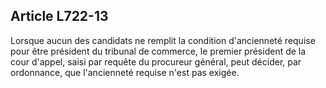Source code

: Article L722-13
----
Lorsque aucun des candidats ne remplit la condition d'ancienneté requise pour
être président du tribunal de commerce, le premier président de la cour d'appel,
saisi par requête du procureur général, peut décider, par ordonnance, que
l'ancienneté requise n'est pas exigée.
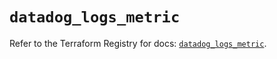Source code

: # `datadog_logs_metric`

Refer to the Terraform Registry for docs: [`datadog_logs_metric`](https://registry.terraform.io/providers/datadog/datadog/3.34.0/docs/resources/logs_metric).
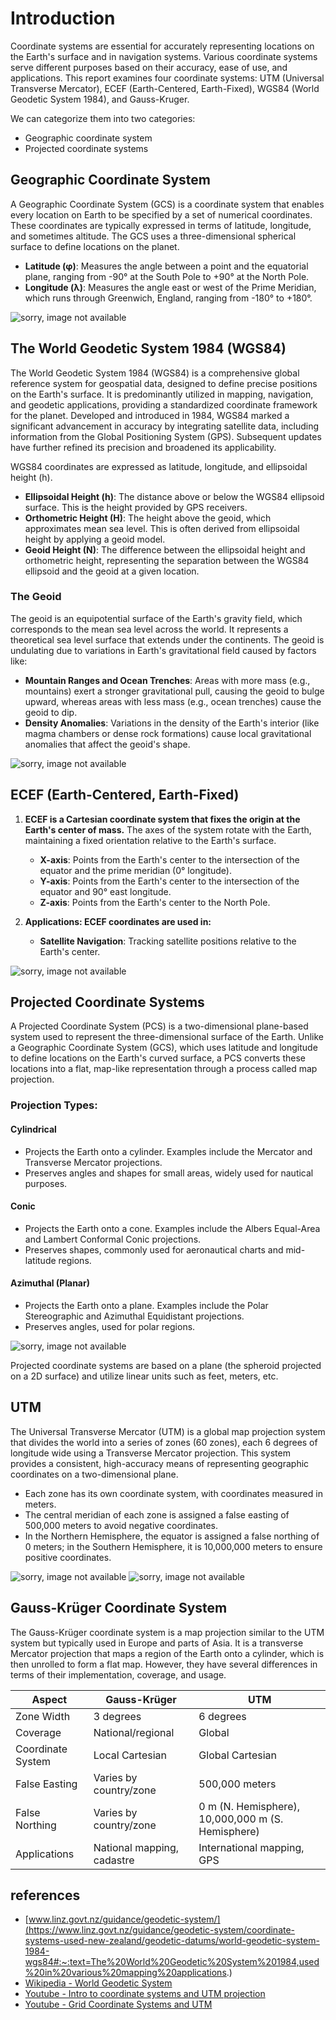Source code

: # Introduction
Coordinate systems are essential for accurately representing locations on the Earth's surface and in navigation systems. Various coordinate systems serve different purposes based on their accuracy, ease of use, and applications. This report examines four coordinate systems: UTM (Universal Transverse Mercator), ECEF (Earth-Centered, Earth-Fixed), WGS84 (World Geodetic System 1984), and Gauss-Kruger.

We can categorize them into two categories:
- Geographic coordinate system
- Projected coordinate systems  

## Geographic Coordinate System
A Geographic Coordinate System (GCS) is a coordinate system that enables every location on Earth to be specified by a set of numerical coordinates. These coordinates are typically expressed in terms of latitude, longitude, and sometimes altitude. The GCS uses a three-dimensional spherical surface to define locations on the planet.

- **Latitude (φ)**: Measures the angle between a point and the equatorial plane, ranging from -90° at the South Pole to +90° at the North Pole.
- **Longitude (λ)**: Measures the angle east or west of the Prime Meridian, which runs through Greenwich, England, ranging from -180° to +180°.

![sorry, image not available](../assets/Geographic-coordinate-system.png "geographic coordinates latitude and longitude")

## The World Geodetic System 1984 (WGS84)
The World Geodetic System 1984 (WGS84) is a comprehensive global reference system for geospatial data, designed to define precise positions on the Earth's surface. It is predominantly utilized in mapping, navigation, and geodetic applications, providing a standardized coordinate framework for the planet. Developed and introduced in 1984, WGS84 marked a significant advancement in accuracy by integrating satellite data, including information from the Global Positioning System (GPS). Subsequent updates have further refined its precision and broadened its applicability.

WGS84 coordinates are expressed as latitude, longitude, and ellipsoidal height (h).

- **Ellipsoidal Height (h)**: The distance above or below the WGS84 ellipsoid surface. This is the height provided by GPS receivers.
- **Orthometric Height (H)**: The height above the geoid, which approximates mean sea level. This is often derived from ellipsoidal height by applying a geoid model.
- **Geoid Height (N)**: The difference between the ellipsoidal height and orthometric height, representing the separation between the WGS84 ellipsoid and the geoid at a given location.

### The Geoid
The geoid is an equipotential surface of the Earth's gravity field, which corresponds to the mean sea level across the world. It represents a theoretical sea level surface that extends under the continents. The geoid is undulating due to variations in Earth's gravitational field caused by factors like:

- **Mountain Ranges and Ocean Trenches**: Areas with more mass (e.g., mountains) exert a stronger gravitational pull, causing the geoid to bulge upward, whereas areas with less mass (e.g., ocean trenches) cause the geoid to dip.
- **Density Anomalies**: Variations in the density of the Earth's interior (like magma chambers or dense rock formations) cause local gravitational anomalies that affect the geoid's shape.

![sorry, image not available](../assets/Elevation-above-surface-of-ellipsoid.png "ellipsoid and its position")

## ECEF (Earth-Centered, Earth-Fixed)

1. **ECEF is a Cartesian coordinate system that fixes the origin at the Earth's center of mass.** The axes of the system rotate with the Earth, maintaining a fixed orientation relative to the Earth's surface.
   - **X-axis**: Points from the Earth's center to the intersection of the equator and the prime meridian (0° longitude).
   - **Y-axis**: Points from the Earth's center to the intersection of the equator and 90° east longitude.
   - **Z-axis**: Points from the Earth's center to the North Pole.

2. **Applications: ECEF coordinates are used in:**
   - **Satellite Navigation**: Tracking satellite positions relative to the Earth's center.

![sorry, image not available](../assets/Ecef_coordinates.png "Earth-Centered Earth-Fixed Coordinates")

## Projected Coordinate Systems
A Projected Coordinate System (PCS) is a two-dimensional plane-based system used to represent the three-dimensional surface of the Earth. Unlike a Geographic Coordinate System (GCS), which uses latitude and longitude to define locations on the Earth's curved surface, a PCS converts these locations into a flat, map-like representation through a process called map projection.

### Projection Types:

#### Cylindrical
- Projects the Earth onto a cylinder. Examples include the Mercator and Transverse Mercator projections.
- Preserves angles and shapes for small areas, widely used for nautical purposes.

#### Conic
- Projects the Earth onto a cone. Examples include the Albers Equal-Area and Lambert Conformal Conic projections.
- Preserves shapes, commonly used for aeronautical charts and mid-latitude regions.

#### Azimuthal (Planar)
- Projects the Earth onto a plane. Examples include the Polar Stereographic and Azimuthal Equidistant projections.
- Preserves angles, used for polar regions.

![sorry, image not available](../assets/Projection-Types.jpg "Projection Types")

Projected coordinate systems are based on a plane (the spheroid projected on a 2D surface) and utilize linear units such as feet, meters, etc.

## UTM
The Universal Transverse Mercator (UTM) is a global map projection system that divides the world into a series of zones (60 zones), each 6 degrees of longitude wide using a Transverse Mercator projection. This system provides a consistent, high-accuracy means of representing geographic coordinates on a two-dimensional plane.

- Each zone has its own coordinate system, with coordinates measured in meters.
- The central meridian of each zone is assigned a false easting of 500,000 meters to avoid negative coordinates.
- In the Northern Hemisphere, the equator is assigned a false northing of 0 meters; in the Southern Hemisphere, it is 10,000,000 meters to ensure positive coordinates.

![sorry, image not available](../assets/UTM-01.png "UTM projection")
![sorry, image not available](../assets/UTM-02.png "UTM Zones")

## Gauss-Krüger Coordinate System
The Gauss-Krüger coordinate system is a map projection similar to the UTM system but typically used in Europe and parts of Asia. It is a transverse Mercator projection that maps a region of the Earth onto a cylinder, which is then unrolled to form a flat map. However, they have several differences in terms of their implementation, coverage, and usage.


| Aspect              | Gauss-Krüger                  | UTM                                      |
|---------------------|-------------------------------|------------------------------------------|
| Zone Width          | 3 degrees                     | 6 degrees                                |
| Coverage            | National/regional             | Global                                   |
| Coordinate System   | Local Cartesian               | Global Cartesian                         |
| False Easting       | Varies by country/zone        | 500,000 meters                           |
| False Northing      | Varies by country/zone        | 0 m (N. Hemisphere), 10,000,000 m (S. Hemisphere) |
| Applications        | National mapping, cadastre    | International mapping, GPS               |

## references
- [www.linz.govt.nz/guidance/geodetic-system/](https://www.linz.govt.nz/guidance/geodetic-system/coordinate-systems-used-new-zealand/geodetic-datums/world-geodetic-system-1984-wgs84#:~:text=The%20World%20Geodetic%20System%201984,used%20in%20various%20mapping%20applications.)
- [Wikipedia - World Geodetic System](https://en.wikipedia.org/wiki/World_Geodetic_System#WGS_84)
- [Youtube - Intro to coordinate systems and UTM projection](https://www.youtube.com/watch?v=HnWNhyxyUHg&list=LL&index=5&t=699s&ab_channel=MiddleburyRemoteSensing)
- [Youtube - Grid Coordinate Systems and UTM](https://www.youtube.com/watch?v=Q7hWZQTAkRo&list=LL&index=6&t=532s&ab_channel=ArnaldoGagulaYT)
■ ■ ■
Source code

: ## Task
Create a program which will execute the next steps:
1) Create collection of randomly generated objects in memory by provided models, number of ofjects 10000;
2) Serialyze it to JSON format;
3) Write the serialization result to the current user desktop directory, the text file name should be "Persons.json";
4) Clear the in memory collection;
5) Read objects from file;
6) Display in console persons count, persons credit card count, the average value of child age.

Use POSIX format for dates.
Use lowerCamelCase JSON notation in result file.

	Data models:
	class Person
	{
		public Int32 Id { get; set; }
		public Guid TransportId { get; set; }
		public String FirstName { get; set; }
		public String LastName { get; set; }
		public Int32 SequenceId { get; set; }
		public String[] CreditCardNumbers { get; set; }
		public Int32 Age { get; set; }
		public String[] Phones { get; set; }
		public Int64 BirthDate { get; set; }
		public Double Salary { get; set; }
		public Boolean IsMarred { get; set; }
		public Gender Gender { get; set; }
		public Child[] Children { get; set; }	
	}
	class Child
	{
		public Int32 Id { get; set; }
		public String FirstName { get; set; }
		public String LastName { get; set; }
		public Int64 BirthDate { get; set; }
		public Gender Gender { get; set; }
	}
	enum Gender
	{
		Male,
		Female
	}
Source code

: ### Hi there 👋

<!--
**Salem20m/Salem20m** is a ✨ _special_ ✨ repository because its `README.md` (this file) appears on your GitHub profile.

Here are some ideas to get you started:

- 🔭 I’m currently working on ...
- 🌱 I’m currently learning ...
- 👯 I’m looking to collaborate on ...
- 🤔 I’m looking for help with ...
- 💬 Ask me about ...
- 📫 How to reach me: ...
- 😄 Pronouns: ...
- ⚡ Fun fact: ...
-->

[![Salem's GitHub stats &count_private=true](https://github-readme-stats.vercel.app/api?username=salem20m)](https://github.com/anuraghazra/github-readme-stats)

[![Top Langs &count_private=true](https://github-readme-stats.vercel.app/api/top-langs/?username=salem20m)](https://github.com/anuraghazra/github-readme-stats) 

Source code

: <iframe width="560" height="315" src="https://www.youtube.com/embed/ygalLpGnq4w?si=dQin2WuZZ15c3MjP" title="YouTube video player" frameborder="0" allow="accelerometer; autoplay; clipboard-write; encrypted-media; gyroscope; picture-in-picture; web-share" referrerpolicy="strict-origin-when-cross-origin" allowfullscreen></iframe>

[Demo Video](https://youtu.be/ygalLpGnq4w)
■ ■ ■
Copy each line in the entries above where "watch" turns up.

- [Youtube - Intro to coordinate systems and UTM projection](https://www.youtube.com/watch?v=HnWNhyxyUHg&list=LL&index=5&t=699s&ab_channel=MiddleburyRemoteSensing)
- [Youtube - Grid Coordinate Systems and UTM](https://www.youtube.com/watch?v=Q7hWZQTAkRo&list=LL&index=6&t=532s&ab_channel=ArnaldoGagulaYT)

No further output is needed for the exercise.